Task brief: Provide again, from the entries below, every line from the one containing "Set Object m_name" through the one containing "References nRetries.", exactly as written, and no other line.

──────── The records

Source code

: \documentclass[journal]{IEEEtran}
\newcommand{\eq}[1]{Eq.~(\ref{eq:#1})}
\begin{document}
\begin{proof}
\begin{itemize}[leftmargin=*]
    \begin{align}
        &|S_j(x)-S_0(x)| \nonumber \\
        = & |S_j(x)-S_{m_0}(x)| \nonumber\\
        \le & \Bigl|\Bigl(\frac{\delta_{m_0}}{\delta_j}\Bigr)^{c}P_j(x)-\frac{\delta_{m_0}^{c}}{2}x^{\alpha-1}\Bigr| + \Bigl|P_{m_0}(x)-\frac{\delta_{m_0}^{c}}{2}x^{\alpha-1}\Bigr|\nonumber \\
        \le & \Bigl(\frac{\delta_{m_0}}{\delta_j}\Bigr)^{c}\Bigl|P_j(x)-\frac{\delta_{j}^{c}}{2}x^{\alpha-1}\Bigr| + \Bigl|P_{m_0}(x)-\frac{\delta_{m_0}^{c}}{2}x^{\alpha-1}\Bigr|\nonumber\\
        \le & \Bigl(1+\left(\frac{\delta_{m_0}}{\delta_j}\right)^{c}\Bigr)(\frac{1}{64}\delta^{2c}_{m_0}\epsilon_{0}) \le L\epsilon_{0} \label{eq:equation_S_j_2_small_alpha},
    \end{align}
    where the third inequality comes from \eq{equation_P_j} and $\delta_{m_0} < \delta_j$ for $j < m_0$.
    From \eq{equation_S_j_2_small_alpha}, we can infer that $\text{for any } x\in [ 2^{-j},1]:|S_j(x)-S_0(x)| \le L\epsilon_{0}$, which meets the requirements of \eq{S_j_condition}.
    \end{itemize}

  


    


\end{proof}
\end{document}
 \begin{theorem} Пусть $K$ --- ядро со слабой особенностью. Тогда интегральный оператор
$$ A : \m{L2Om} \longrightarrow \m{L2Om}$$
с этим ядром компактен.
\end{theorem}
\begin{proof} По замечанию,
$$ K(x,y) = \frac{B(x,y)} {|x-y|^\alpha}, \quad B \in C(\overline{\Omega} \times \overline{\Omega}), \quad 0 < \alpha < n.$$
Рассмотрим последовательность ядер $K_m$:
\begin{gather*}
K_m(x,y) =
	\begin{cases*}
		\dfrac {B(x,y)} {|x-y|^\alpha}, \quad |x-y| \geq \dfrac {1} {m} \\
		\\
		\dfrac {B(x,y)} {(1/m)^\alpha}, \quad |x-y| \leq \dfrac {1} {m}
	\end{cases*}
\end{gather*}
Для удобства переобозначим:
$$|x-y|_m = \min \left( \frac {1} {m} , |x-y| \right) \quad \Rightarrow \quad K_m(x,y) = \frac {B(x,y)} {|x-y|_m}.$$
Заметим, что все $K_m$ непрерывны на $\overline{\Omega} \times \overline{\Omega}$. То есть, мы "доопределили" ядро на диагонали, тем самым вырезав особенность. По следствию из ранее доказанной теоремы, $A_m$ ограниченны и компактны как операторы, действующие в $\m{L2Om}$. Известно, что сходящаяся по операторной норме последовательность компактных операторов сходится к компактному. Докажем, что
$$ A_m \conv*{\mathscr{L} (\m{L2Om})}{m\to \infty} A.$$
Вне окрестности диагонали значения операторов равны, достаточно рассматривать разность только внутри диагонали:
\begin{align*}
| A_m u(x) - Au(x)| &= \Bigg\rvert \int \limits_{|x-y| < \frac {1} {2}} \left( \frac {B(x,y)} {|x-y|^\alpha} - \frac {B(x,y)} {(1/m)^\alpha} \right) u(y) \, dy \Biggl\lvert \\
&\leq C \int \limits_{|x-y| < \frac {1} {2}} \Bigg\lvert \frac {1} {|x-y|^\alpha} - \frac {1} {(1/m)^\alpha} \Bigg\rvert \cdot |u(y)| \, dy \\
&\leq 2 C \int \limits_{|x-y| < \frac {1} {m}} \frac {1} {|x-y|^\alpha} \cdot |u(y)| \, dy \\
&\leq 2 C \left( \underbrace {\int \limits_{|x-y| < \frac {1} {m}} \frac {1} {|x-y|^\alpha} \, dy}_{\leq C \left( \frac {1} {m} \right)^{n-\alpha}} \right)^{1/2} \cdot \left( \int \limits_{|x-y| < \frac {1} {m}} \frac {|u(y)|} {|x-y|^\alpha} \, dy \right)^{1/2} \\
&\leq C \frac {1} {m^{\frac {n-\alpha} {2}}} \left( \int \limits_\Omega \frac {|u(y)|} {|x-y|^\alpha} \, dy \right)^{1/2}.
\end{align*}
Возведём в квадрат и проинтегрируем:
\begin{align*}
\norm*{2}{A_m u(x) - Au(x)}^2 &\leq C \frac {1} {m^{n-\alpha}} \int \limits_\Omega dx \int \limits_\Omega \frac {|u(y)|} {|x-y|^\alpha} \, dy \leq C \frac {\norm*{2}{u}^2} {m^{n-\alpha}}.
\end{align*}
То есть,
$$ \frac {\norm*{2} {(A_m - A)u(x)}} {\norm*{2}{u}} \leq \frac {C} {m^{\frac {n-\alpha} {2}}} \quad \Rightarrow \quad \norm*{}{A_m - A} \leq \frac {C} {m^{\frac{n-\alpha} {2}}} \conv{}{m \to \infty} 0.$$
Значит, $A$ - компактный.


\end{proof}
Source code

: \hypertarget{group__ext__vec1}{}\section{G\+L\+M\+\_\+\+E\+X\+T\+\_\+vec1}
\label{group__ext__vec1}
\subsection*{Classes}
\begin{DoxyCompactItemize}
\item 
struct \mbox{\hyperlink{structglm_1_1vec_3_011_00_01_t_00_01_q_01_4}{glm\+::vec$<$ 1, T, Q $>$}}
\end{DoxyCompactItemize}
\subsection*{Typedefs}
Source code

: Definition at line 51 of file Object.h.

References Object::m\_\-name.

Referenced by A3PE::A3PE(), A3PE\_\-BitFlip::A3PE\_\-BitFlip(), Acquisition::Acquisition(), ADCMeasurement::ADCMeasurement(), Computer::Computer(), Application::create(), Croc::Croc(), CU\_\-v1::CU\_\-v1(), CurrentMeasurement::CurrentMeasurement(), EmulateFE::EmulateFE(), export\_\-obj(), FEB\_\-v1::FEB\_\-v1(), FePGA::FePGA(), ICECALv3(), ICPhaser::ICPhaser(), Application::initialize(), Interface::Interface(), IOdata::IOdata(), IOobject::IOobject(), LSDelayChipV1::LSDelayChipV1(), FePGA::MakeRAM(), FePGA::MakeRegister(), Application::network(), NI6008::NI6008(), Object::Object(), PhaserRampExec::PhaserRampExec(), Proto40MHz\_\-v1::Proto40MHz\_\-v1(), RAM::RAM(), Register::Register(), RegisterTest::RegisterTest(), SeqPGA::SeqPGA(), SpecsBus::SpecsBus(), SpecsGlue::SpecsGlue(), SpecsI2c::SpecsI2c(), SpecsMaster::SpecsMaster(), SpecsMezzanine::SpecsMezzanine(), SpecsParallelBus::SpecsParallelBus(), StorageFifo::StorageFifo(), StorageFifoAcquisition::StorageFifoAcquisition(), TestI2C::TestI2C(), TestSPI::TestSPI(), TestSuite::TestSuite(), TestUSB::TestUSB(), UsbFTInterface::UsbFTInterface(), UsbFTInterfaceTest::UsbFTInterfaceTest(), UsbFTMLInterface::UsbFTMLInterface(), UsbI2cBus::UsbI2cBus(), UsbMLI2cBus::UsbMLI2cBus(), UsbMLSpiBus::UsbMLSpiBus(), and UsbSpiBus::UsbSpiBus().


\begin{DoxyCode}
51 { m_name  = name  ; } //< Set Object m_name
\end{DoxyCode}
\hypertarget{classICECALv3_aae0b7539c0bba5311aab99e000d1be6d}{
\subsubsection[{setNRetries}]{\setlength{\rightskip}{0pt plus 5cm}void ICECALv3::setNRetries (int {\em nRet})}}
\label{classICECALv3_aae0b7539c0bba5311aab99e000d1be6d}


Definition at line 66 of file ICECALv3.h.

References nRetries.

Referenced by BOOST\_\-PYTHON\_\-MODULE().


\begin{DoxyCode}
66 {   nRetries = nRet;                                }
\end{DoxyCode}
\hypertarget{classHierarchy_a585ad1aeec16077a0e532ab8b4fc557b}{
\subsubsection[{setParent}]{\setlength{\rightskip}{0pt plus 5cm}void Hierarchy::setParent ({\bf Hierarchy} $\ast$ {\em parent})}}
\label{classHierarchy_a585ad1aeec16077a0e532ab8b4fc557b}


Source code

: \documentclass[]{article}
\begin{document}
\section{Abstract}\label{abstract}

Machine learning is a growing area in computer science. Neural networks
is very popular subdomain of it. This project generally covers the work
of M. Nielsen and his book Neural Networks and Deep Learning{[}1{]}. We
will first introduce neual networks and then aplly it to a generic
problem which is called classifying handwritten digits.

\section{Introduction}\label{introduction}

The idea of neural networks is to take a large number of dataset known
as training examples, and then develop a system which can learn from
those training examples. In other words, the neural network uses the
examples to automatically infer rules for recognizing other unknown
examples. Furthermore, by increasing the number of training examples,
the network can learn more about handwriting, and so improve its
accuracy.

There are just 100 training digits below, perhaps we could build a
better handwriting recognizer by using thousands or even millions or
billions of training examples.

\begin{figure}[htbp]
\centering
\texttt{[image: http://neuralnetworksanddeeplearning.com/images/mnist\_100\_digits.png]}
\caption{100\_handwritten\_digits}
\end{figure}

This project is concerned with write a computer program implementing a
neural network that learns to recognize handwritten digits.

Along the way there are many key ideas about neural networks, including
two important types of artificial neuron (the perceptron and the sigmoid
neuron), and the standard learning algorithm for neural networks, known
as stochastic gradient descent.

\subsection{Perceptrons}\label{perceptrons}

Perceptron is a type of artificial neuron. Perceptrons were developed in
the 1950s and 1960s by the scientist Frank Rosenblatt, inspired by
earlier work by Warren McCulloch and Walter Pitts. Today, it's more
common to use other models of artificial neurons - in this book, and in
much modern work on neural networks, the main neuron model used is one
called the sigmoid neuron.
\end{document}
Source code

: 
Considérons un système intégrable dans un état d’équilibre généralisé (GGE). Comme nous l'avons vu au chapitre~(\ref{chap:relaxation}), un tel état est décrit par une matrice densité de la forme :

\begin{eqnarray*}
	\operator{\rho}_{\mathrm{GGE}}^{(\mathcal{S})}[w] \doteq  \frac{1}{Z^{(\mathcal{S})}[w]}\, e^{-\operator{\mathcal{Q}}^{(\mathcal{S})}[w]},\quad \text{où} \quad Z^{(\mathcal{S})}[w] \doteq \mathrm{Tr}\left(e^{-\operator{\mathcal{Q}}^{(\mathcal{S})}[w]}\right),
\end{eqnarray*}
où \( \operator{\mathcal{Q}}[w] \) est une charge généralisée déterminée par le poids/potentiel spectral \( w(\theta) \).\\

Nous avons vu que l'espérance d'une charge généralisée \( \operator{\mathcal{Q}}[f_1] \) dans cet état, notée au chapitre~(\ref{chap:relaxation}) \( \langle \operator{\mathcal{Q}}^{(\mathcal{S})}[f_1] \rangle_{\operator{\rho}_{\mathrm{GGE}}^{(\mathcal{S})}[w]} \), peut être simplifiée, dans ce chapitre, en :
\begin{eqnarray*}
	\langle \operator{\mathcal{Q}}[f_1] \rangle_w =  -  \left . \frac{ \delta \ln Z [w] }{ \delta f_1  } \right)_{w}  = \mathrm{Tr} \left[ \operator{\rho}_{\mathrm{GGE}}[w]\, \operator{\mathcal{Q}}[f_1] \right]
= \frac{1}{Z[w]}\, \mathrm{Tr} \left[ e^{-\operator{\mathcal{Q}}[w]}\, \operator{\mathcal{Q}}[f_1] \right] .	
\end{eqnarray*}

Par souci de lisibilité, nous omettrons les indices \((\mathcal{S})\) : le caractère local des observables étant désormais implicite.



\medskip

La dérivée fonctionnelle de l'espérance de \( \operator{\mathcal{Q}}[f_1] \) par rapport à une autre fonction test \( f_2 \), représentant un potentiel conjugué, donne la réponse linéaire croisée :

────────────────

Reply to the exercise:
51 { m_name  = name  ; } //< Set Object m_name
\end{DoxyCode}
\hypertarget{classICECALv3_aae0b7539c0bba5311aab99e000d1be6d}{
\subsubsection[{setNRetries}]{\setlength{\rightskip}{0pt plus 5cm}void ICECALv3::setNRetries (int {\em nRet})}}
\label{classICECALv3_aae0b7539c0bba5311aab99e000d1be6d}


Definition at line 66 of file ICECALv3.h.

References nRetries.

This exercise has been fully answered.